Work item –
Show every line from the data below that includes "于哈尔滨开始广播".

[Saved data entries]
★ ★ ★ ★

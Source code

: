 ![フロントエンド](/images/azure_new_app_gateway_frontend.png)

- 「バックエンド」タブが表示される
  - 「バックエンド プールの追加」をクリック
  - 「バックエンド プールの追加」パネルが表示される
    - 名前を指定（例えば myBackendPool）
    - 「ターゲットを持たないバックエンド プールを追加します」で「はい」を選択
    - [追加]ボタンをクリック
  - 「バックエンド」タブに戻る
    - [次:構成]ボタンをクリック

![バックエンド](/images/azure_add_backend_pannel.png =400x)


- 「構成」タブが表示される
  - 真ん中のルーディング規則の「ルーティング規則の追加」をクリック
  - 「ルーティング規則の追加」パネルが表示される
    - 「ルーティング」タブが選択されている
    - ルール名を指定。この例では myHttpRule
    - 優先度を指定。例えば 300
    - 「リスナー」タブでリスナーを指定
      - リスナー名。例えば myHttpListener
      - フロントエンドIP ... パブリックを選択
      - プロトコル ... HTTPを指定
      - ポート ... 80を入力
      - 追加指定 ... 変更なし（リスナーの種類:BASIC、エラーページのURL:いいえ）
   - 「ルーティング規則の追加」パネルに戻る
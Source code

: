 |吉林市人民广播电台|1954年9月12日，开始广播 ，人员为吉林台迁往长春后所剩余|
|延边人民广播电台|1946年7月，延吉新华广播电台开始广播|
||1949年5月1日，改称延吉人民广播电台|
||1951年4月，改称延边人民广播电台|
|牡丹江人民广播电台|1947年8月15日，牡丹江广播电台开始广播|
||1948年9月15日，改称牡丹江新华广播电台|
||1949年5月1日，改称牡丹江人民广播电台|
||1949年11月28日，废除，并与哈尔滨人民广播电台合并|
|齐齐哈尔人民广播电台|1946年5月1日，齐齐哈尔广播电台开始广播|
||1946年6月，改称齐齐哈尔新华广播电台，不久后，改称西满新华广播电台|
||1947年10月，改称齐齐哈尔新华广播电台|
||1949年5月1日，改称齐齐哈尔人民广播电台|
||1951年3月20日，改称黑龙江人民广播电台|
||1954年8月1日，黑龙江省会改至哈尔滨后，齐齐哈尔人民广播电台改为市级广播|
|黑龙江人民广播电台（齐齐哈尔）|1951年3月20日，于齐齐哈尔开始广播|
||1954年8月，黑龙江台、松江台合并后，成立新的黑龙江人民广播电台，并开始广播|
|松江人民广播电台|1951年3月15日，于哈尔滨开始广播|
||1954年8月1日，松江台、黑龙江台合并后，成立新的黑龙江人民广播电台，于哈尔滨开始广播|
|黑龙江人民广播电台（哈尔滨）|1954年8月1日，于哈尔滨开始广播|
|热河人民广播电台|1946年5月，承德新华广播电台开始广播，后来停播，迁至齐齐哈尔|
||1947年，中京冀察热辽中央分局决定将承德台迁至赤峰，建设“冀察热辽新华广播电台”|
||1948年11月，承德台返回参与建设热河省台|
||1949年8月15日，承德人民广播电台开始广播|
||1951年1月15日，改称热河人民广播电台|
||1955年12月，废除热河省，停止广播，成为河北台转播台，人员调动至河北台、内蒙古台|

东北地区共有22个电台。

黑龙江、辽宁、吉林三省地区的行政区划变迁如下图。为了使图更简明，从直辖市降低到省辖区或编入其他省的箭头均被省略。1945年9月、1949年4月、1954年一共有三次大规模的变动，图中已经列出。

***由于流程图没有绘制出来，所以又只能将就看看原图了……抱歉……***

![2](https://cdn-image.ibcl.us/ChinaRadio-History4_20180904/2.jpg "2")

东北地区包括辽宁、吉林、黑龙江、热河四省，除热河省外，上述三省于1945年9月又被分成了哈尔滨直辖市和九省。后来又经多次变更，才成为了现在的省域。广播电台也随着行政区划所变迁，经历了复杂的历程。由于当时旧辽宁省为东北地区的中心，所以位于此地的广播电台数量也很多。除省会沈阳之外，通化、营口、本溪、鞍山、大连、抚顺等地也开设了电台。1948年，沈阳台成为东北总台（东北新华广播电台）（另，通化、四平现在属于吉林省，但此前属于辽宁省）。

★ ★ ★ ★

Reply to the exercise –
|松江人民广播电台|1951年3月15日，于哈尔滨开始广播|
||1954年8月1日，松江台、黑龙江台合并后，成立新的黑龙江人民广播电台，于哈尔滨开始广播|
|黑龙江人民广播电台（哈尔滨）|1954年8月1日，于哈尔滨开始广播|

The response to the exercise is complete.